Stored items from a collection
########
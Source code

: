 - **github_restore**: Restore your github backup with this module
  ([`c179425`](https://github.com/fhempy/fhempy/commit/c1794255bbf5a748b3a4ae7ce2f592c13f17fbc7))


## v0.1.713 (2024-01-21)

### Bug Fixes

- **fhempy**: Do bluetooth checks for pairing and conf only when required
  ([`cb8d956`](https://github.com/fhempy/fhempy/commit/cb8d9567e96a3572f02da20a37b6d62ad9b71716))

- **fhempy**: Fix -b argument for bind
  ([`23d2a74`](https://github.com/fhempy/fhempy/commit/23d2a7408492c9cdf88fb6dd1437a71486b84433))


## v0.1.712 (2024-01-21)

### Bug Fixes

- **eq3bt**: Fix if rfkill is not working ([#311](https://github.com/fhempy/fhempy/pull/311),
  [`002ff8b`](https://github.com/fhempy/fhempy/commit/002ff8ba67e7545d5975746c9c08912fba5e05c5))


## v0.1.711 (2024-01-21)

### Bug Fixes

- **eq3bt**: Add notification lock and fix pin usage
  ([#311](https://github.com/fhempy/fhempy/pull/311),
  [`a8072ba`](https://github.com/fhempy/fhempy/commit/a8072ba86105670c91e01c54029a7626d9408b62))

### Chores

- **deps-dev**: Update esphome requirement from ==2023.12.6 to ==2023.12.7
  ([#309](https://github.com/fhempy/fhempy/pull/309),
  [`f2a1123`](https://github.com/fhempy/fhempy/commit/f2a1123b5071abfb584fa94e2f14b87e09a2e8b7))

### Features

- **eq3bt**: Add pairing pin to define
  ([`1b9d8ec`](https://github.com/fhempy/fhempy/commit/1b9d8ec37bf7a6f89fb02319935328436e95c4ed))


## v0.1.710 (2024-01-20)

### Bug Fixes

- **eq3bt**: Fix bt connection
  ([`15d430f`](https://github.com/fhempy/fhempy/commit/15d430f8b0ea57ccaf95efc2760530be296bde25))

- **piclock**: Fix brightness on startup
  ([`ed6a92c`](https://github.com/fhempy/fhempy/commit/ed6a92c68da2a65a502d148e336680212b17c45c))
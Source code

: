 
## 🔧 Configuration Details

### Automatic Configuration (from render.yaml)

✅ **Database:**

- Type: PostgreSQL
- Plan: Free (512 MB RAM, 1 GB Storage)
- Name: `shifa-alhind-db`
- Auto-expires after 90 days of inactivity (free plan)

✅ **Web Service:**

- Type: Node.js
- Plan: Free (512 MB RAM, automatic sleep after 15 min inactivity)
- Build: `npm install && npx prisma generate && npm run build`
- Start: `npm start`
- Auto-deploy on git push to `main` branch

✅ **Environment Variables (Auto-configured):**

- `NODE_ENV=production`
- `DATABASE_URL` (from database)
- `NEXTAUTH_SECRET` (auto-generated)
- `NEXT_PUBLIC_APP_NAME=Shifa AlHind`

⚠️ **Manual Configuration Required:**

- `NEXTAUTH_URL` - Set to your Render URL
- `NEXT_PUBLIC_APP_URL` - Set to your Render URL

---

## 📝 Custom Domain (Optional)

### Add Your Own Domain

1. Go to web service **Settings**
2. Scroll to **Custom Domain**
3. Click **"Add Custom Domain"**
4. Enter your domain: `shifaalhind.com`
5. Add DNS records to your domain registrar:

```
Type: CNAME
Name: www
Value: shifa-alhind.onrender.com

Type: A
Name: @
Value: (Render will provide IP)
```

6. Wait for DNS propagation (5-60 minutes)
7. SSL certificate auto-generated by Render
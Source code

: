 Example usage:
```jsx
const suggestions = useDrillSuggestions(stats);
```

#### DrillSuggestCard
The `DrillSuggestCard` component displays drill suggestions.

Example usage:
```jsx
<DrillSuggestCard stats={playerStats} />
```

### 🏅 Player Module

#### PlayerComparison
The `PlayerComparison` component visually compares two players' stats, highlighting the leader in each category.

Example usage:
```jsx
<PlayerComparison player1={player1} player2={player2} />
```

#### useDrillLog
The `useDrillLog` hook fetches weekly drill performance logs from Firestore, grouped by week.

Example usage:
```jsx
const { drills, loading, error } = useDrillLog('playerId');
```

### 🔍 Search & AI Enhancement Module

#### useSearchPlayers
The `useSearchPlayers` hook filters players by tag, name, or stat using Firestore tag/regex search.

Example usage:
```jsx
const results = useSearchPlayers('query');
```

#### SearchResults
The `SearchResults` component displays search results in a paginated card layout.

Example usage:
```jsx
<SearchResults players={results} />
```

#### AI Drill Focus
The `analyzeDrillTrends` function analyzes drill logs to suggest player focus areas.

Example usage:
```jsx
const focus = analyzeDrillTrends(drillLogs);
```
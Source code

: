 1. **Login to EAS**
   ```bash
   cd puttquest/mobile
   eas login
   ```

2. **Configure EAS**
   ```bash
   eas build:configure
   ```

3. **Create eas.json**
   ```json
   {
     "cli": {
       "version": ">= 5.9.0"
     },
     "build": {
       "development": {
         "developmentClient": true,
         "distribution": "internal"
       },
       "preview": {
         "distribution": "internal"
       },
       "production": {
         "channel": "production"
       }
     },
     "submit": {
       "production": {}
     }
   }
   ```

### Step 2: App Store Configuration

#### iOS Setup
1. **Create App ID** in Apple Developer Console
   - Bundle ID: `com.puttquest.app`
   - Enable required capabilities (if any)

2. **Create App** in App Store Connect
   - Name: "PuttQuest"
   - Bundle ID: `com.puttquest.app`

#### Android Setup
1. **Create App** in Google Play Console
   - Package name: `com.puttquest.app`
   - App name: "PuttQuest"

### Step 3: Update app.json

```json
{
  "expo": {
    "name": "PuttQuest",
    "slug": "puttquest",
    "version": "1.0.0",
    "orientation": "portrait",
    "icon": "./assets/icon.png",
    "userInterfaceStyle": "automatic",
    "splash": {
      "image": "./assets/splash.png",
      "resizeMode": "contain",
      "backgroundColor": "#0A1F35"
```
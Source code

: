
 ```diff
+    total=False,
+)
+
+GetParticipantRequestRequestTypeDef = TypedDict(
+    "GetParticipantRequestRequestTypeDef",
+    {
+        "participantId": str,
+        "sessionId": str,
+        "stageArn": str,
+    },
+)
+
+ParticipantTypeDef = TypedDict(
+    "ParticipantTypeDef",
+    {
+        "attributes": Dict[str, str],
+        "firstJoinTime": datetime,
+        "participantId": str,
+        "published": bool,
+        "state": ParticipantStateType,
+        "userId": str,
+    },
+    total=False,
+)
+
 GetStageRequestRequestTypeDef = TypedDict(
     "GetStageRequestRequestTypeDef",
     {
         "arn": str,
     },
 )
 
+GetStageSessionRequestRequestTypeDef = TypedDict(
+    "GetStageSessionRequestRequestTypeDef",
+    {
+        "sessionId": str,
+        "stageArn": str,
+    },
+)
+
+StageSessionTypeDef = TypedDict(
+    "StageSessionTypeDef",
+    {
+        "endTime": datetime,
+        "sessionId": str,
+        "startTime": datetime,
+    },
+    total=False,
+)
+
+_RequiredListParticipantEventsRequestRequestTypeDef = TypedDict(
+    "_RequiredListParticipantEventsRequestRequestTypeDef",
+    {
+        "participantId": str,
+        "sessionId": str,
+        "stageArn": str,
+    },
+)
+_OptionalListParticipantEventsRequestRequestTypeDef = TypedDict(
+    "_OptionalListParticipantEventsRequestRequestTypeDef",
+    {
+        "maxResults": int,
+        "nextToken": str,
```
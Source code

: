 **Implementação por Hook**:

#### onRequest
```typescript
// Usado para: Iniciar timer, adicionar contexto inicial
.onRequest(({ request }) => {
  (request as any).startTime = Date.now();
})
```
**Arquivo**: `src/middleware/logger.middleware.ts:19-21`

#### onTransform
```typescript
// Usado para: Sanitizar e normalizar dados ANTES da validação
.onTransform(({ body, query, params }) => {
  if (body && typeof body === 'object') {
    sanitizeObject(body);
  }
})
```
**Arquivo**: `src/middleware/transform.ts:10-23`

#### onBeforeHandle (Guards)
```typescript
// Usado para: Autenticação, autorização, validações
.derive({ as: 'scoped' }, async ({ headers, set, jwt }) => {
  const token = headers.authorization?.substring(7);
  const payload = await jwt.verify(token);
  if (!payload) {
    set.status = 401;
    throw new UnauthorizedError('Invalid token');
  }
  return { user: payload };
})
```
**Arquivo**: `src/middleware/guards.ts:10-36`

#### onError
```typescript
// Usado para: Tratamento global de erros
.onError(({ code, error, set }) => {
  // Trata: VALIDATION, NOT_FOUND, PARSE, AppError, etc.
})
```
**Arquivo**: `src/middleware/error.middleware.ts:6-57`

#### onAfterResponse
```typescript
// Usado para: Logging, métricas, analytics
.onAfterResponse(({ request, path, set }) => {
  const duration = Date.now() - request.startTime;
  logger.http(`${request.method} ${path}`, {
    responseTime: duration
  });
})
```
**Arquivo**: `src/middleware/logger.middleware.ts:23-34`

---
########
What is being asked:
Scan the lines above for "headers" and state how many match, nothing more.

Output below:
2